But is it a joy for everybody?
There was an interesting article in this week's Maclean's magazine (sadly, for some reason this is is one of the few articles from the issue that's not online) that talked about "Long Weekend Blues" (an unofficial name, which might also be called "Long Weekend Affective Disorder"). People with this problem not only do not look forward to long weekends, they actively dread them.
It's not because they don't want the extra time off of work, either.
As a 37-year-old Vancouver lawyer says, "Every long weekend feels to me like everyone else has big, unusual fun plans. I dread it. It's a reminder that my life is a little slow or empty or something. The last long weekend, there was a truck of people dressed up with brass instruments having the time of their lives. As I watched them drive by, I was like, 'Where are all you people going and how come I didn't know about it?' It just feels like a long weekend is one big party I had no idea about."Other examples are also given in the article, the common theme being "everybody else is probably out there having fun, and my life is so empty that I'm not a part of it."
The article also quotes Alyson Pancer, a clinical social worker and therapist, who says that long weekends, like holidays, seem to come with expectations. Everywhere you look, there are stories about how busy the airports are or how bad travel is on this weekend. When you're not going anywhere special, that can affect you somewhat.
We, on the other hand, sometimes take advantage of everybody else travelling. Weekend traffic can be annoying, as tourists vie with residents who seem to be out on Sunday drives, not paying attention to things. On long weekends, Sunday driving can be almost a ghost town, which is very nice. We may go out, we may go to a movie, whatever. The city feels less packed because more people are travelling instead of staying home. As long as you avoid the tourist spots, you can also avoid the crowd of people who come to Vancouver on the long weekend.
But I found it interesting because I used to have these types of feelings, and still do to some extent. Not a depression so much as a "should we be doing what everybody else is doing?" Ultimately, I decide it's well worth just getting that extra day of rest, away from the toils of the daily work schedule. But I admit that I have some pangs occasionally.
Others have it a lot worse. They feel like they should be out there doing something fun, because everybody else is.
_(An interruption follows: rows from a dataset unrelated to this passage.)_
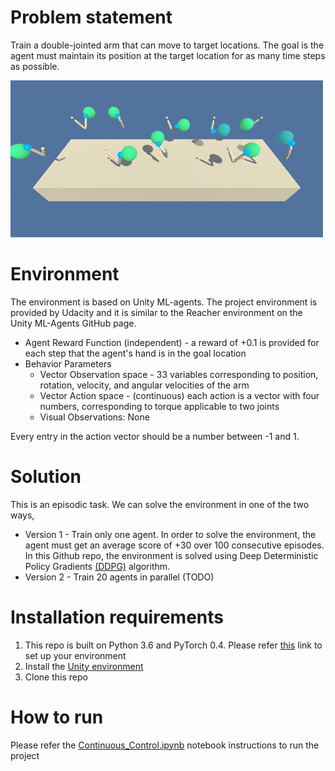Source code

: # Problem statement

Train a double-jointed arm that can move to target locations. The goal is the agent must maintain its position at the target location for as many time steps as possible.

![Environment](../images/reacher.gif)

# Environment 

The environment is based on Unity ML-agents. The project environment is provided by Udacity and it is similar to the Reacher environment on the Unity ML-Agents GitHub page.
* Agent Reward Function (independent) - a reward of +0.1 is provided for each step that the agent's hand is in the goal location
* Behavior Parameters
	* Vector Observation space - 33 variables corresponding to position, rotation, velocity, and angular velocities of the arm
	* Vector Action space - (continuous) each action is a vector with four numbers, corresponding to torque applicable to two joints 
	* Visual Observations: None

Every entry in the action vector should be a number between -1 and 1. 

# Solution
This is an episodic task. We can solve the environment in one of the two ways,
* Version 1 - Train only one agent. In order to solve the environment, the agent must get an average score of +30 over 100 consecutive episodes. In this Github repo, the environment is solved using Deep Deterministic Policy Gradients [(DDPG)](https://arxiv.org/abs/1509.02971) algorithm.
* Version 2 - Train 20 agents in parallel (TODO)

# Installation requirements
1. This repo is built on Python 3.6 and PyTorch 0.4. Please refer [this](https://github.com/udacity/deep-reinforcement-learning#dependencies) link to set up your environment
2. Install the [Unity environment](https://github.com/Unity-Technologies/ml-agents/blob/master/docs/Installation.md)
3. Clone this repo


# How to run
Please refer the [Continuous_Control.ipynb](Continuous_Control.ipynb) notebook instructions to run the project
[Psychotherapist Barry] Rich does say that long weekends are definitely harder on lonely single people, because of "enforced frivolity." We have been led to believe that on long weekends we are supposed to have a really great time, and if we haven't, then we have screwed up big time. "God forbid you really just want to stay at home," says Rich.He suggests not forcing the issue. If you truly don't want to do anything, enjoy spending some quiet time on that extra day, maybe seeing a friend you haven't seen in a while or doing something you've always wanted to do.
(Thanks to SweetMama)
It seems worse sometimes when you do go back to work and everybody asks how your weekend was, or what you did, and you can't say that you really did anything. Meanwhile, they went this way and that way, to this event or that beach, and it can get a little depressing.
Yet it shouldn't, because we chose to spend the long weekend that way. It was relaxing, allowed us to recharge our batteries, and gave me plenty of time for video gaming.
How is that bad?
It isn't, really. That's why any "depression" for me only lasts as long as the question does. Once we've moved on to work stuff, or a different topic, it quickly dissipates.
I'd be interested in your thoughts, though. Do you suffer from "Long Weekend Blues?" If so, what do you do to combat it? Are married people (especially those with kids) more immune to it because of family activities that usually happen on these weekends? Family barbecues are a mainstay on Memorial Day weekend, for example. But what about when the kids are grown?
Any of my single friends have any thoughts on this?
(Since the article's not online, all the quotes are typed from my reading of the article, so any errors are mine)
Edit: Of course, after I do the post and say that it's not online, they go ahead and put it online.